*DATA FOR THIS TASK*:
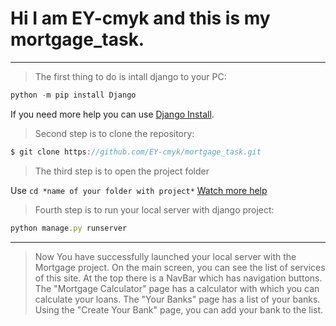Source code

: # Hi I am  EY-cmyk and this is my mortgage_task.

---
> The first thing to do is intall django to your PC:
```javascript
python -m pip install Django
```
If you need more help you can use  [Django Install](https://docs.djangoproject.com/en/3.2/topics/install/).




> Second step is to clone the repository:

```javascript
$ git clone https://github.com/EY-cmyk/mortgage_task.git
```






> The third step is to open the project folder

Use `cd *name of your folder with project*`
[Watch more help](https://www.howtogeek.com/wp-content/uploads/2020/02/change-directories-GIF.gif?format=mp4)



> Fourth step is to run your local server with django project:
```javascript
python manage.py runserver
```
---

> Now You have successfully launched your local server with the Mortgage project.
On the main screen, you can see the list of services of this site.
At the top there is a NavBar which has navigation buttons.
The "Mortgage Calculator" page has a calculator with which you can calculate your loans.
The "Your Banks" page has a list of your banks.
Using the "Create Your Bank" page, you can add your bank to the list.













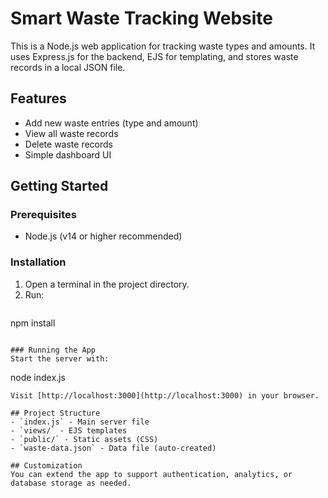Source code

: # Smart Waste Tracking Website

This is a Node.js web application for tracking waste types and amounts. It uses Express.js for the backend, EJS for templating, and stores waste records in a local JSON file.

## Features
- Add new waste entries (type and amount)
- View all waste records
- Delete waste records
- Simple dashboard UI

## Getting Started

### Prerequisites
- Node.js (v14 or higher recommended)

### Installation
1. Open a terminal in the project directory.
2. Run:
   ```
npm install
   ```

### Running the App
Start the server with:
```
node index.js
```
Visit [http://localhost:3000](http://localhost:3000) in your browser.

## Project Structure
- `index.js` - Main server file
- `views/` - EJS templates
- `public/` - Static assets (CSS)
- `waste-data.json` - Data file (auto-created)

## Customization
You can extend the app to support authentication, analytics, or database storage as needed.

*TASK DESCRIPTION*:
In the listing above, take the line containing "Visit [http://localhost:3000](http://localhost:3000) in" as the start and write out every line through the last one exactly, with nothing added.

*ANSWER TO THIS PROBLEM*:
Visit [http://localhost:3000](http://localhost:3000) in your browser.

## Project Structure
- `index.js` - Main server file
- `views/` - EJS templates
- `public/` - Static assets (CSS)
- `waste-data.json` - Data file (auto-created)

## Customization
You can extend the app to support authentication, analytics, or database storage as needed.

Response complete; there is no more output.